De la maison de ville à la maison royale: "Le Bourgeois gentilhomme" de Molière

Intervenant: Jörn Steigerwald

Cette communication s’interroge sur la représentation de la maison dans Le Bourgeois gentilhomme, en analysant la relation présentée entre les pratiques sociales et esthétiques comme signes de pouvoir. En répondant à cette question, qui a pour arrière plan la dispute entre l’Arioste et le Tasse, cette présentation vise à montrer qu’il s’agit d’une relation qui ne met pas seulement en scène le modèle de la maison hérité de la comédie érudite de la Renaissance italienne, à savoir le modèle de l’« oikos », mais qui présente plutôt le modèle actuel de la maison de ville selon les règles du « portrait du roi ». La maison se transforme ainsi en un espace à la fois privé et public, qui redouble donc le modèle de « la cour et la ville » en même temps qu’il évoque le fantasme du corps royal, un fantasme qui renvoie selon René Demoris, à une image du roi comme âme et comme tête du corps-État, une tête qui voit tout, qui sait tout et qui, c’est fondamental, met tout en ordre.

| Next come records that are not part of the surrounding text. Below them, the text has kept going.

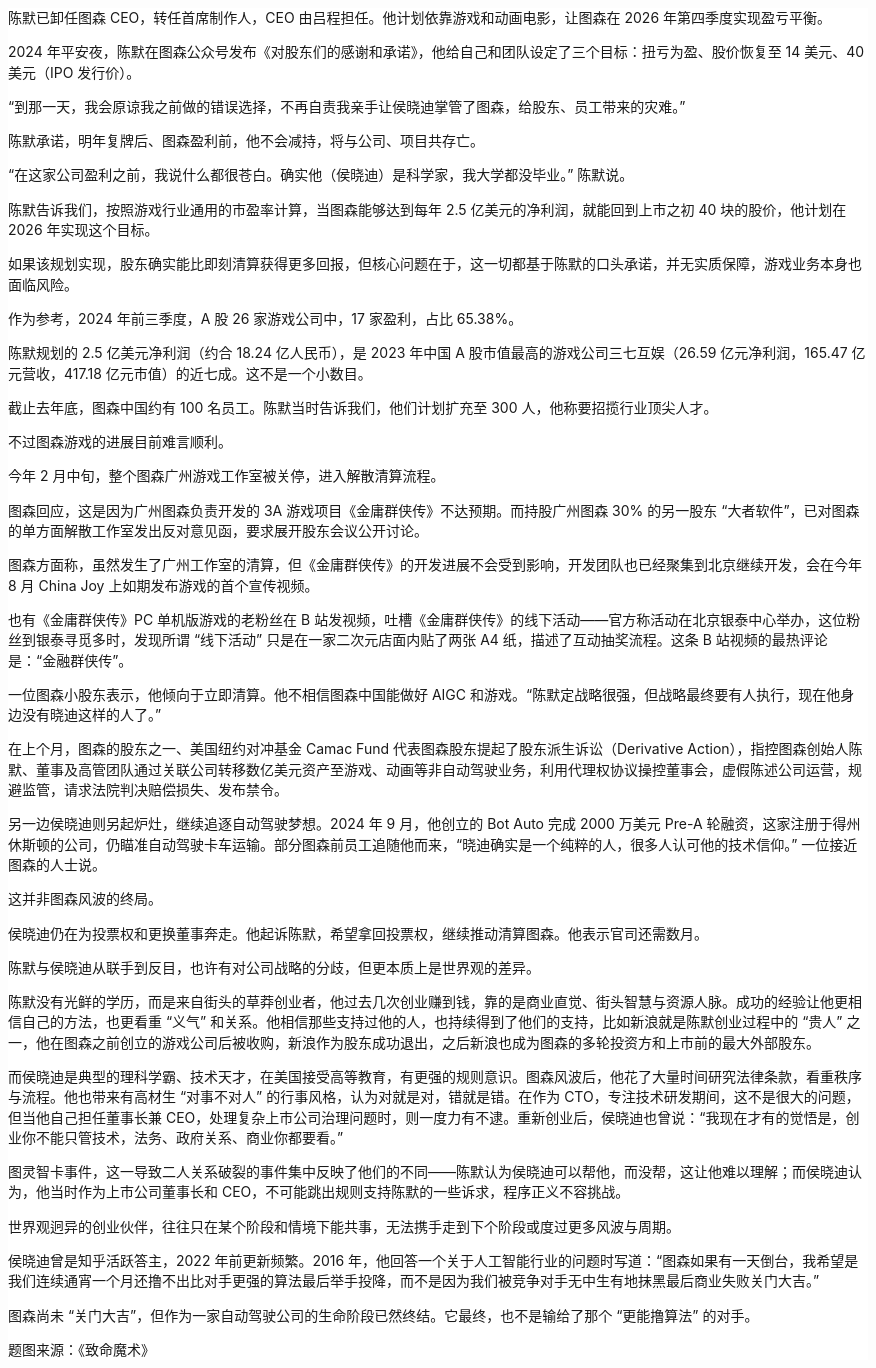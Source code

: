 陈默已卸任图森 CEO，转任首席制作人，CEO 由吕程担任。他计划依靠游戏和动画电影，让图森在 2026 年第四季度实现盈亏平衡。

2024 年平安夜，陈默在图森公众号发布《对股东们的感谢和承诺》，他给自己和团队设定了三个目标：扭亏为盈、股价恢复至 14 美元、40 美元（IPO 发行价）。

“到那一天，我会原谅我之前做的错误选择，不再自责我亲手让侯晓迪掌管了图森，给股东、员工带来的灾难。”

陈默承诺，明年复牌后、图森盈利前，他不会减持，将与公司、项目共存亡。

“在这家公司盈利之前，我说什么都很苍白。确实他（侯晓迪）是科学家，我大学都没毕业。” 陈默说。

陈默告诉我们，按照游戏行业通用的市盈率计算，当图森能够达到每年 2.5 亿美元的净利润，就能回到上市之初 40 块的股价，他计划在 2026 年实现这个目标。

如果该规划实现，股东确实能比即刻清算获得更多回报，但核心问题在于，这一切都基于陈默的口头承诺，并无实质保障，游戏业务本身也面临风险。

作为参考，2024 年前三季度，A 股 26 家游戏公司中，17 家盈利，占比 65.38%。

陈默规划的 2.5 亿美元净利润（约合 18.24 亿人民币），是 2023 年中国 A 股市值最高的游戏公司三七互娱（26.59 亿元净利润，165.47 亿元营收，417.18 亿元市值）的近七成。这不是一个小数目。

截止去年底，图森中国约有 100 名员工。陈默当时告诉我们，他们计划扩充至 300 人，他称要招揽行业顶尖人才。

不过图森游戏的进展目前难言顺利。

今年 2 月中旬，整个图森广州游戏工作室被关停，进入解散清算流程。

图森回应，这是因为广州图森负责开发的 3A 游戏项目《金庸群侠传》不达预期。而持股广州图森 30% 的另一股东 “大者软件”，已对图森的单方面解散工作室发出反对意见函，要求展开股东会议公开讨论。

图森方面称，虽然发生了广州工作室的清算，但《金庸群侠传》的开发进展不会受到影响，开发团队也已经聚集到北京继续开发，会在今年 8 月 China Joy 上如期发布游戏的首个宣传视频。

也有《金庸群侠传》PC 单机版游戏的老粉丝在 B 站发视频，吐槽《金庸群侠传》的线下活动——官方称活动在北京银泰中心举办，这位粉丝到银泰寻觅多时，发现所谓 “线下活动” 只是在一家二次元店面内贴了两张 A4 纸，描述了互动抽奖流程。这条 B 站视频的最热评论是：“金融群侠传”。

一位图森小股东表示，他倾向于立即清算。他不相信图森中国能做好 AIGC 和游戏。“陈默定战略很强，但战略最终要有人执行，现在他身边没有晓迪这样的人了。”

在上个月，图森的股东之一、美国纽约对冲基金 Camac Fund 代表图森股东提起了股东派生诉讼（Derivative Action），指控图森创始人陈默、董事及高管团队通过关联公司转移数亿美元资产至游戏、动画等非自动驾驶业务，利用代理权协议操控董事会，虚假陈述公司运营，规避监管，请求法院判决赔偿损失、发布禁令。

另一边侯晓迪则另起炉灶，继续追逐自动驾驶梦想。2024 年 9 月，他创立的 Bot Auto 完成 2000 万美元 Pre-A 轮融资，这家注册于得州休斯顿的公司，仍瞄准自动驾驶卡车运输。部分图森前员工追随他而来，“晓迪确实是一个纯粹的人，很多人认可他的技术信仰。” 一位接近图森的人士说。

这并非图森风波的终局。

侯晓迪仍在为投票权和更换董事奔走。他起诉陈默，希望拿回投票权，继续推动清算图森。他表示官司还需数月。

陈默与侯晓迪从联手到反目，也许有对公司战略的分歧，但更本质上是世界观的差异。

陈默没有光鲜的学历，而是来自街头的草莽创业者，他过去几次创业赚到钱，靠的是商业直觉、街头智慧与资源人脉。成功的经验让他更相信自己的方法，也更看重 “义气” 和关系。他相信那些支持过他的人，也持续得到了他们的支持，比如新浪就是陈默创业过程中的 “贵人” 之一，他在图森之前创立的游戏公司后被收购，新浪作为股东成功退出，之后新浪也成为图森的多轮投资方和上市前的最大外部股东。

而侯晓迪是典型的理科学霸、技术天才，在美国接受高等教育，有更强的规则意识。图森风波后，他花了大量时间研究法律条款，看重秩序与流程。他也带来有高材生 “对事不对人” 的行事风格，认为对就是对，错就是错。在作为 CTO，专注技术研发期间，这不是很大的问题，但当他自己担任董事长兼 CEO，处理复杂上市公司治理问题时，则一度力有不逮。重新创业后，侯晓迪也曾说：“我现在才有的觉悟是，创业你不能只管技术，法务、政府关系、商业你都要看。”

图灵智卡事件，这一导致二人关系破裂的事件集中反映了他们的不同——陈默认为侯晓迪可以帮他，而没帮，这让他难以理解；而侯晓迪认为，他当时作为上市公司董事长和 CEO，不可能跳出规则支持陈默的一些诉求，程序正义不容挑战。

世界观迥异的创业伙伴，往往只在某个阶段和情境下能共事，无法携手走到下个阶段或度过更多风波与周期。

侯晓迪曾是知乎活跃答主，2022 年前更新频繁。2016 年，他回答一个关于人工智能行业的问题时写道：“图森如果有一天倒台，我希望是我们连续通宵一个月还撸不出比对手更强的算法最后举手投降，而不是因为我们被竞争对手无中生有地抹黑最后商业失败关门大吉。”

图森尚未 “关门大吉”，但作为一家自动驾驶公司的生命阶段已然终结。它最终，也不是输给了那个 “更能撸算法” 的对手。

题图来源：《致命魔术》​​​​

De plus, l’importance de la maison résulte de l’attention portée aux pratiques sociales et esthétiques de « la cour et la ville ». Selon les règles de celles-ci, c’est seulement dans sa pratique sociale qu’un honnête homme, voire galant homme manifeste qu’il est vraiment honnête ou galant. Ce qui convient au simple sujet du roi doit s’appliquer encore plus au roi qui montre, lui aussi, sa majesté en sa pratique sociale et esthétique : la noblesse oblige ainsi à restituer toutes les transgressions dans les maisons de l’état, mais aussi, et surtout, à régler toutes les intempéries de la vie du roi. La mise en scène théâtrale de la maison produit donc un double espace fictif qui montre, d’une part, les sujets du roi dans la présentation de leurs pratiques sociales et, d’autre part, l’image du corps-royal dans la représentation de sa pratique esthétique. Par conséquent, l’esthétique galante de la comédie-ballet émerge de l’interaction des pratiques sociales et esthétiques de sorte qu’elle produit un signe évident du pouvoir royal.

Pour mettre en évidence la configuration de la maison dans l’esthétique galante du Bourgeois gentilhomme il faut tirer au clair la conception de la maison dans la comédie-ballet et esquisser le modèle de la maison royale qu’y présente Molière – une maison qui superpose un espace concret avec deux espaces figurés, celui de la distinction et celui des affaires royales. Pour cela, cette intervention esquisse d’abord la construction d’une maison de ville et examine de quelle manière ce modèle est présenté dans la pièce. Puis elle se concentre sur les pratiques sociales des bourgeois et des nobles, car ces pratiques problématisent le concept de la distinction par la mise en relief de l’interaction entre le commerce, l’affaire et l’alliance. Elle se concentre enfin sur la constellation de la maison royale qui intègre les pratiques sociales des protagonistes et la pratique esthétique de la Troupe du roi en analysant la turquerie comme un modèle de plaisir royal, c’est-à-dire comme un principe donné pour l’amusement du roi par ses sujets.

Il s’agit de montrer, en fin de compte, comment Molière intègre deux esthétiques auparavant antagonistes, celle de l’Arioste et celle du Tasse, dans une conception nouvelle de la comédie galante qui produit une nouvelle comédie  : une comédie royale.